Tuesday, August 13, 2002

I pass by this truck every night. It looks like it's on steroids, the way it bulges. A toddler could walk right under it without ducking. Another reason it stands out is that the selfish bastard who owns it always parks it diagonally across two spaces - probably because he spends hours waxing it after the game on the weekends. It's an even bet that he never hauls anything in it for the same reason. Don't want to scuff it up, do we? This got me to thinking about a news story I read awhile back - I remember it mostly because of the silly P.C. language (yes, political correctness does have a time and a place, but sometimes it does go too far...). The story was about an airline (I forget which one) that decided it wanted to charge (remember, corporations exist only to make money) "persons of size" double because they take up more space than people "not of size." What size are they referring to here? LARGE SIZE? small size? Medium size? Excersize? Extra size? Maybe they should have said "persons of diameter." No, that sounds too big. How about "persons of radius"? That's better. Or maybe "persons of questionable circumference". The point is that when you make it obvious that you're avoiding certain words in order not to offend somebody, it ends up sounding condescending, nay, downright insulting. This, of course, is exactly the opposite of the intended effect.
That said, let me talk about trucks of size for a moment. The reason this truck I pass every night, made me think of the article was this: Wouldn't it be funny if parking garages started charging double for these behemoths? They should. If your vehicle needs more than one space, you should have to pay for more than one space. Of course, your vehicle also uses more than its fair share of gas, and has about as much aesthetic charm as dog poop. Are you so small inside that you feel the only way people will ever look up to you is if your driver's seat is ten feet off the ground?
Okay, I feel better now. This is much safer than vandalizing the damn thing anyway. The guy probably has calluses on his knuckles where they drag along the ground when he walks. It would hurt to get hit by a guy who has calluses on his knuckles.

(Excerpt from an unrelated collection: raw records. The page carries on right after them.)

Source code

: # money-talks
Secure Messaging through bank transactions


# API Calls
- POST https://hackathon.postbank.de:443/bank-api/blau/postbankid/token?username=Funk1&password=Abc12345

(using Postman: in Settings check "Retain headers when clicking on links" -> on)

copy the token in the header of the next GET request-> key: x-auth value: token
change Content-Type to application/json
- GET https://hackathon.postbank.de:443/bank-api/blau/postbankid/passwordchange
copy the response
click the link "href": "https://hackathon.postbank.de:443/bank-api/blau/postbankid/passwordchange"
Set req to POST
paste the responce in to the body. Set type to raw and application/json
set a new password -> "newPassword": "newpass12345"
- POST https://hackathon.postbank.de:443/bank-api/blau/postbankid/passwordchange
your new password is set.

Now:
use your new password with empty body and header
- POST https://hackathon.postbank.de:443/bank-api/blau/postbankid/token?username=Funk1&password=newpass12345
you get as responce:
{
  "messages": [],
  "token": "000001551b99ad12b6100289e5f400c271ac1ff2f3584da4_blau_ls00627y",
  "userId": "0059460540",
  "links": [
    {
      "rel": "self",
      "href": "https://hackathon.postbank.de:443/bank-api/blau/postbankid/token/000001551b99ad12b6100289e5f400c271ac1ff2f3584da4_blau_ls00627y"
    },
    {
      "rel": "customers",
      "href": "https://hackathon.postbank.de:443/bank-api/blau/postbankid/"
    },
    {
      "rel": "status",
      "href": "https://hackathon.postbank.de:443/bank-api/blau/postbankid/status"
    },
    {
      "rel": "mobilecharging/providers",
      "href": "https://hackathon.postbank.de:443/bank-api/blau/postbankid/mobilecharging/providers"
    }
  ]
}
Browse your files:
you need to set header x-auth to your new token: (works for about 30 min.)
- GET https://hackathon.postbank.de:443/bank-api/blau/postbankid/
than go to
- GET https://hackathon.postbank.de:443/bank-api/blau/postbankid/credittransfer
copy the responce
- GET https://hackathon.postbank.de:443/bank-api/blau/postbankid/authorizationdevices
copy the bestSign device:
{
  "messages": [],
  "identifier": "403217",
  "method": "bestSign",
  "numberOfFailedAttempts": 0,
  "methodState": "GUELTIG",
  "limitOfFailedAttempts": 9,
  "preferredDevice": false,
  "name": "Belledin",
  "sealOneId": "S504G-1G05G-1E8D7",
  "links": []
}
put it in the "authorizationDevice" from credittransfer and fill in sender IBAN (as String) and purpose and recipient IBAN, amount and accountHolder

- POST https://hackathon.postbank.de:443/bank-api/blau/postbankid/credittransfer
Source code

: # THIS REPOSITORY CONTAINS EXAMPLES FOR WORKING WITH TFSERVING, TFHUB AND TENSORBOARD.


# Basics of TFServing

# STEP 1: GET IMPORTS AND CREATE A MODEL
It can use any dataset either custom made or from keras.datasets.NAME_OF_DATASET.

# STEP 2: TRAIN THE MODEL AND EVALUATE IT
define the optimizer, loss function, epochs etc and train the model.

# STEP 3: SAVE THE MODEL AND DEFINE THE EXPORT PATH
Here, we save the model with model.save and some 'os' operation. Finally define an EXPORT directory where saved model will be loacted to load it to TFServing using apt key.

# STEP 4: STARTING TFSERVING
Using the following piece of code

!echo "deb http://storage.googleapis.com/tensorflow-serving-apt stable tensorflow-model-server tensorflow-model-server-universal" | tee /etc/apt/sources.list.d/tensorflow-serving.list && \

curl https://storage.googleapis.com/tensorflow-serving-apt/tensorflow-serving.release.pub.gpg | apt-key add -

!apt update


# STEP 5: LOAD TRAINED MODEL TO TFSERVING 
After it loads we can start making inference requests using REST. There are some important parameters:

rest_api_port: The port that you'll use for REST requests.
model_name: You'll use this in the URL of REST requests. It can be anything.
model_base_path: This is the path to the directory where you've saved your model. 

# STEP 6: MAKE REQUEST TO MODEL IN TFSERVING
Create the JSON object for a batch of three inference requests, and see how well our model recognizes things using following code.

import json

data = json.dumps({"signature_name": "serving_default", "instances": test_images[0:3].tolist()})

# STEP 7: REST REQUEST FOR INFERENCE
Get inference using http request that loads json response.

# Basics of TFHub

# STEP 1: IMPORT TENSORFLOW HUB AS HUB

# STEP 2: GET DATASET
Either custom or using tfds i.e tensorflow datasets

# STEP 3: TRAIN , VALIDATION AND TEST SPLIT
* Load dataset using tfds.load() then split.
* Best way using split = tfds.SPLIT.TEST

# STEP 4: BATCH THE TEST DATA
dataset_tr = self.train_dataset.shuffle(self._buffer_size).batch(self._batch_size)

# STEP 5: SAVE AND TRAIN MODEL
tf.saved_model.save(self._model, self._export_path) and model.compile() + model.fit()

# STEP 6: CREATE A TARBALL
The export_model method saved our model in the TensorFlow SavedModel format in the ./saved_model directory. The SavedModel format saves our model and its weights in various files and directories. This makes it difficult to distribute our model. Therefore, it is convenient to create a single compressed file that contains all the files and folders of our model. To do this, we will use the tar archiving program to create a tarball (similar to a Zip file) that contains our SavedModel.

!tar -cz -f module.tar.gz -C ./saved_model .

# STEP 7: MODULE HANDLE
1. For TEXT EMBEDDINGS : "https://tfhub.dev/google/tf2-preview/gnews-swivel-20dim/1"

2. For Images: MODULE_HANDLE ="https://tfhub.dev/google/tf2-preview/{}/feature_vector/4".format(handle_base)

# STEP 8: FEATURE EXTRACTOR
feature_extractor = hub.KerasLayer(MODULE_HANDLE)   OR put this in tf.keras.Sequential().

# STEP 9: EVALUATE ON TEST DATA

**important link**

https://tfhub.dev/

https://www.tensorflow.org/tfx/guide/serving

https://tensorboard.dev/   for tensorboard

cds I listened to while sneering at trucks of size: Celtic Frost "Morbid Tales", CMX "Musiikin Ystavalliset Kasvot" and "Rautakantele", Karl Blake "The Prehensile Tales"

cd I'm listening to while writing about sneering at trucks of size: Miroslav Vitous/Jan Garbarek "Atmos"

oh yes, while I'm on the subject of news stories, I actually heard a news announcer on a local talk station use the phrase "fatally killed." Is there some other kind of "killed" I don't know about?